(Beginning of RECORDS SHOWN)

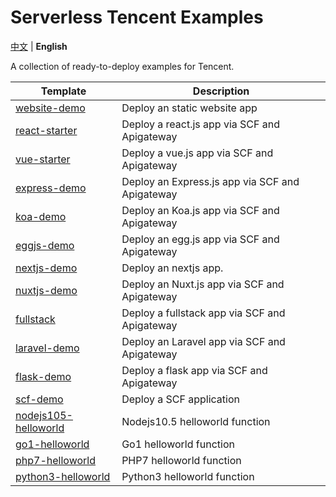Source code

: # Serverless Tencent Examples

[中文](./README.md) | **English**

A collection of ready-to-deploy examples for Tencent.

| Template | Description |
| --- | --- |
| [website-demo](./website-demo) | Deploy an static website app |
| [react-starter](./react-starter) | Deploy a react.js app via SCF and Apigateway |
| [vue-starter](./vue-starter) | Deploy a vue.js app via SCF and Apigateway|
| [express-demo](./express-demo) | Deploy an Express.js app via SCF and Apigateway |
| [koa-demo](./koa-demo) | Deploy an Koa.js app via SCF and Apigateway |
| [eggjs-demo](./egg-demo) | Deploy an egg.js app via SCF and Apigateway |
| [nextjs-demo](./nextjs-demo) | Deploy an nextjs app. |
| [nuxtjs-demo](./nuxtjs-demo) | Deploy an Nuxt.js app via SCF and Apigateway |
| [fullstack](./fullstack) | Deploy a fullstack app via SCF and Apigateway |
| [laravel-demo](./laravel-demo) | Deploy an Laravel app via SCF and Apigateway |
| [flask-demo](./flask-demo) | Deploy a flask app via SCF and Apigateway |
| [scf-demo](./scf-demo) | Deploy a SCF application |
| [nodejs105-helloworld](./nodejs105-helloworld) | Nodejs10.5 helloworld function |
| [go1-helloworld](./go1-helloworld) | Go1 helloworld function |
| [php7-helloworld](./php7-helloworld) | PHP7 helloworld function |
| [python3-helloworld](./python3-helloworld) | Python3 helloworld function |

(End of RECORDS SHOWN)
(Beginning of RECORDS SHOWN)

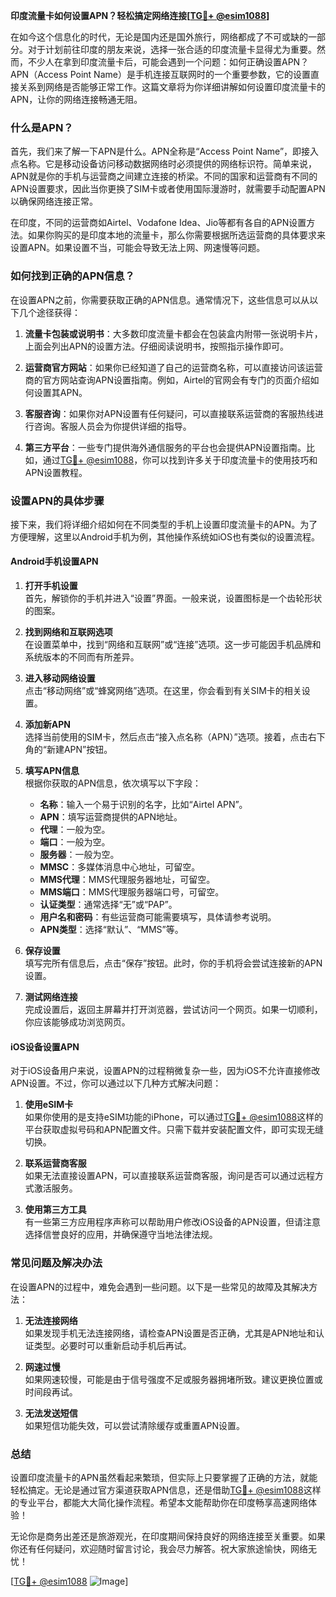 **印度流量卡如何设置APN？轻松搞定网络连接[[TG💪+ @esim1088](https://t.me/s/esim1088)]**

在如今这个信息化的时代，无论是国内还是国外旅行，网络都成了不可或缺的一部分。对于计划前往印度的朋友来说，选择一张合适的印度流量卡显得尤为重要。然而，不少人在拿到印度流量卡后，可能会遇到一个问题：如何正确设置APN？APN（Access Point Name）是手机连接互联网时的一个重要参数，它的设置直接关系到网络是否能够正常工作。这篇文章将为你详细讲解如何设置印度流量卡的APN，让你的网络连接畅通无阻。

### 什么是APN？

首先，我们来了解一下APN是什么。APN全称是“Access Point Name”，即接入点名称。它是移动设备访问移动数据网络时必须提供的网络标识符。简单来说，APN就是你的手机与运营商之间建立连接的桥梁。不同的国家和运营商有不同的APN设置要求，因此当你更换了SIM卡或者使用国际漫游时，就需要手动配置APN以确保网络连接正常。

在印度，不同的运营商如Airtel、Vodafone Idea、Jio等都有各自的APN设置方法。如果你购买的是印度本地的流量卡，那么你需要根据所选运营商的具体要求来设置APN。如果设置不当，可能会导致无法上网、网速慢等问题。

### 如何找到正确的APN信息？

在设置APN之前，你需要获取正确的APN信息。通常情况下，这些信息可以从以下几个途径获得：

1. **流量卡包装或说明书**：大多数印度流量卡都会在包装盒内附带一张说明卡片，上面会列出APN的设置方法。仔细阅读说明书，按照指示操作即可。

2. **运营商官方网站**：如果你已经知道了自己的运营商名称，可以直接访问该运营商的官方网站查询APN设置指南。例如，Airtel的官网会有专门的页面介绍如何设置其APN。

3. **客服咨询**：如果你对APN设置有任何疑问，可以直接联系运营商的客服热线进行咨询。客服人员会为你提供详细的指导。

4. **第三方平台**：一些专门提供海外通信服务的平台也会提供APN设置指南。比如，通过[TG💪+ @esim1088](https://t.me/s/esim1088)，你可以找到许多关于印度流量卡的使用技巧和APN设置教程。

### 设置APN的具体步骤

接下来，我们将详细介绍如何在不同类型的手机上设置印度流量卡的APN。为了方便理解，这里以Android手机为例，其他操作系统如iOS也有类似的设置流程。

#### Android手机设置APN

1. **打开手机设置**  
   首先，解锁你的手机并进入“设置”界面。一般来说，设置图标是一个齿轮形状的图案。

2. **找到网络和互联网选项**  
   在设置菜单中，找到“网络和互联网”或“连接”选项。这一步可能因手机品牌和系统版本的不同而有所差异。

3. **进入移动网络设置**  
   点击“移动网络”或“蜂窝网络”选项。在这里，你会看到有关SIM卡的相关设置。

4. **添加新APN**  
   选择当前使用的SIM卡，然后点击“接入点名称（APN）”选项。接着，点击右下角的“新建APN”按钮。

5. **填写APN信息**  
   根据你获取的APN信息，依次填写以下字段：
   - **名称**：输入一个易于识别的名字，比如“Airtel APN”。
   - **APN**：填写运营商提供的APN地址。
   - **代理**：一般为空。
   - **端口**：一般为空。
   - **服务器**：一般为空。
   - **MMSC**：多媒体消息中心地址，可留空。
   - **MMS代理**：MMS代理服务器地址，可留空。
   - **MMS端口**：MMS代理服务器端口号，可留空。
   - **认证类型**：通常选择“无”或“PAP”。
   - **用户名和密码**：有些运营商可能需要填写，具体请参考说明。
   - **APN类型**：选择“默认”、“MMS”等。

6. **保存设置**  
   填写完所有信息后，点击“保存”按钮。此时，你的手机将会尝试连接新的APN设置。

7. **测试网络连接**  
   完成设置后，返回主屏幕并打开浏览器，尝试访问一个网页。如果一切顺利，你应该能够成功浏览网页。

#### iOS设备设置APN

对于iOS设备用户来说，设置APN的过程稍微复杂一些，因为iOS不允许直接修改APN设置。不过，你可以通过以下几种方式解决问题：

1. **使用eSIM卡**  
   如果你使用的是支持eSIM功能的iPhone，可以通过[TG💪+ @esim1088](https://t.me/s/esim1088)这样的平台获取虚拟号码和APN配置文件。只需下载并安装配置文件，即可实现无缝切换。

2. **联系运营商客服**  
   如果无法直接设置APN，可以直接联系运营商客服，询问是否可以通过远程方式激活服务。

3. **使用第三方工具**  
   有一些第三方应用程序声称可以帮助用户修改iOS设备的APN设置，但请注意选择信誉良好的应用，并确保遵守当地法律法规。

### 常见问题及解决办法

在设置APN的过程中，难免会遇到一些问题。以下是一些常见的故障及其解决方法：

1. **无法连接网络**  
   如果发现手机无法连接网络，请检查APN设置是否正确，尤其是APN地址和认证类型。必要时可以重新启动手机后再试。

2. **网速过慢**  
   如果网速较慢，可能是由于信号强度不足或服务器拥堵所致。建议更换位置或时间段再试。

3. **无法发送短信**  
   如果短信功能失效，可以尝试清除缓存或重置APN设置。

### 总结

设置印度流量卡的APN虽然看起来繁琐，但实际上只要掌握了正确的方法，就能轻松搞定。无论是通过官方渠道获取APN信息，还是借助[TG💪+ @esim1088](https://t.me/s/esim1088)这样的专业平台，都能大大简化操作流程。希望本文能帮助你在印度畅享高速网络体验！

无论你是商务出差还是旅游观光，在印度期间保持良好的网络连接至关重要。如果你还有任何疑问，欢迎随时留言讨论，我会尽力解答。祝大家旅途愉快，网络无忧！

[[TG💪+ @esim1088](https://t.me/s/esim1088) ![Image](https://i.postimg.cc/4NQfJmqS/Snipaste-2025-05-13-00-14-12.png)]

(End of RECORDS SHOWN)

| ACTION ITEM |
In the listing above, find the line with "2. **运营商官方网站**" and the line with "如果你使用的是支持eSIM功", then print exactly those lines and every line between them.

| TASK ANSWER |
2. **运营商官方网站**：如果你已经知道了自己的运营商名称，可以直接访问该运营商的官方网站查询APN设置指南。例如，Airtel的官网会有专门的页面介绍如何设置其APN。

3. **客服咨询**：如果你对APN设置有任何疑问，可以直接联系运营商的客服热线进行咨询。客服人员会为你提供详细的指导。

4. **第三方平台**：一些专门提供海外通信服务的平台也会提供APN设置指南。比如，通过[TG💪+ @esim1088](https://t.me/s/esim1088)，你可以找到许多关于印度流量卡的使用技巧和APN设置教程。

### 设置APN的具体步骤

接下来，我们将详细介绍如何在不同类型的手机上设置印度流量卡的APN。为了方便理解，这里以Android手机为例，其他操作系统如iOS也有类似的设置流程。

#### Android手机设置APN

1. **打开手机设置**  
   首先，解锁你的手机并进入“设置”界面。一般来说，设置图标是一个齿轮形状的图案。

2. **找到网络和互联网选项**  
   在设置菜单中，找到“网络和互联网”或“连接”选项。这一步可能因手机品牌和系统版本的不同而有所差异。

3. **进入移动网络设置**  
   点击“移动网络”或“蜂窝网络”选项。在这里，你会看到有关SIM卡的相关设置。

4. **添加新APN**  
   选择当前使用的SIM卡，然后点击“接入点名称（APN）”选项。接着，点击右下角的“新建APN”按钮。

5. **填写APN信息**  
   根据你获取的APN信息，依次填写以下字段：
   - **名称**：输入一个易于识别的名字，比如“Airtel APN”。
   - **APN**：填写运营商提供的APN地址。
   - **代理**：一般为空。
   - **端口**：一般为空。
   - **服务器**：一般为空。
   - **MMSC**：多媒体消息中心地址，可留空。
   - **MMS代理**：MMS代理服务器地址，可留空。
   - **MMS端口**：MMS代理服务器端口号，可留空。
   - **认证类型**：通常选择“无”或“PAP”。
   - **用户名和密码**：有些运营商可能需要填写，具体请参考说明。
   - **APN类型**：选择“默认”、“MMS”等。

6. **保存设置**  
   填写完所有信息后，点击“保存”按钮。此时，你的手机将会尝试连接新的APN设置。

7. **测试网络连接**  
   完成设置后，返回主屏幕并打开浏览器，尝试访问一个网页。如果一切顺利，你应该能够成功浏览网页。

#### iOS设备设置APN

对于iOS设备用户来说，设置APN的过程稍微复杂一些，因为iOS不允许直接修改APN设置。不过，你可以通过以下几种方式解决问题：

1. **使用eSIM卡**  
   如果你使用的是支持eSIM功能的iPhone，可以通过[TG💪+ @esim1088](https://t.me/s/esim1088)这样的平台获取虚拟号码和APN配置文件。只需下载并安装配置文件，即可实现无缝切换。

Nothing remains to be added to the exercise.